How $7.7B Baylor, Scott & White Deal Might Affect Healthcare Costs
However, Richard "Buz" Cooper, MD, director of the Center for the Future of the Healthcare Workforce at New York Institute of Technology and a Senior Fellow in the Leonard Davis Institute of Health Economics at the University of Pennsylvania, says providers should not be scolded for trying to survive in a changing landscape.
"The consolidated providers (hospitals and physicians) can bargain better for a fairer piece of the pie. Big insurers and big government had most of the power. And that has forced consolidation," Cooper said in an email exchange with HealthLeaders Media.
"The biggest inflationary driver that I see is compliance, information technology, etc., jumping through all of the useless hoops. Just ask hospitals who they are hiring. The real consequence of ObamaCare is forcing provider consolidation, not for quality, value and all of that stuff but to be able to survive.
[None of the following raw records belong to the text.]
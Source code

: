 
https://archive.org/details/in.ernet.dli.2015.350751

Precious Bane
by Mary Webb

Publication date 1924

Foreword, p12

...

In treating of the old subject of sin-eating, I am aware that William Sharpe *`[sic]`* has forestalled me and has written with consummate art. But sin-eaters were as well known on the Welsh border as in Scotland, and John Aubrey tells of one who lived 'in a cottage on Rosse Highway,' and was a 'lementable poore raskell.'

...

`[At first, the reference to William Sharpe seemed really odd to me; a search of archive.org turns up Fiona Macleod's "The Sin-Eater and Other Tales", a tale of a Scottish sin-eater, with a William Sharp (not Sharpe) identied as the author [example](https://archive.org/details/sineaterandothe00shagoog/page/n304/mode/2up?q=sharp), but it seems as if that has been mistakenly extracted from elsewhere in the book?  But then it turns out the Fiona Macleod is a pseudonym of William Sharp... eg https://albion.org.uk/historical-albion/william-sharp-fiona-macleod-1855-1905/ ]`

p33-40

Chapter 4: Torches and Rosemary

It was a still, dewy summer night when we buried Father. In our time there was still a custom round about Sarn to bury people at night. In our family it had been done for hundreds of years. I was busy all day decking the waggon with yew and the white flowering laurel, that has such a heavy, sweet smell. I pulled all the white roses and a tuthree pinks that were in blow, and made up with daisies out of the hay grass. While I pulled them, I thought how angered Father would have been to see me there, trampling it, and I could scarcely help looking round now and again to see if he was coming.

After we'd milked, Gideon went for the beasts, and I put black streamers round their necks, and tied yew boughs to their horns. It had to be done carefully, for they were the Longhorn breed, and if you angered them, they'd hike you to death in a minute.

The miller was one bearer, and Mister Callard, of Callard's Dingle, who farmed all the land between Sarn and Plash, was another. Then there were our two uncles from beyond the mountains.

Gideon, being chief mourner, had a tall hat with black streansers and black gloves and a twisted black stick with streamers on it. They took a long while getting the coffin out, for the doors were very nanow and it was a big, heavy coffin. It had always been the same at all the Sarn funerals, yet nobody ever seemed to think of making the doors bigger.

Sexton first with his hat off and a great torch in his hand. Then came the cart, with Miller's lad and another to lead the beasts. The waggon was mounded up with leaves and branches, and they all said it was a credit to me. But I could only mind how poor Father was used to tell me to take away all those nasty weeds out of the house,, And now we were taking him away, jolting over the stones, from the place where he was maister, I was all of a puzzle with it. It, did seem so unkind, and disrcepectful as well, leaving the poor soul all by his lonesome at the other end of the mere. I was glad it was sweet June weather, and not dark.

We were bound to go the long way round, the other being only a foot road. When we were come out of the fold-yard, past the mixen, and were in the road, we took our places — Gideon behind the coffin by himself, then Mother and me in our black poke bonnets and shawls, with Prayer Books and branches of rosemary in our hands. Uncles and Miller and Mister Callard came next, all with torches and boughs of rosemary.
And not only survive against the payers but survive against the regulators."
Adam Powell, a healthcare economist and president of Payer + Provider Syndicate, a Boston-based consulting firm, says the merger could prove to be a mixed bag for consumers in the affected service areas.
"This is an interesting merger because it involves two healthcare systems that are largely not overlapping. They are in geographically distinct areas," Powell says.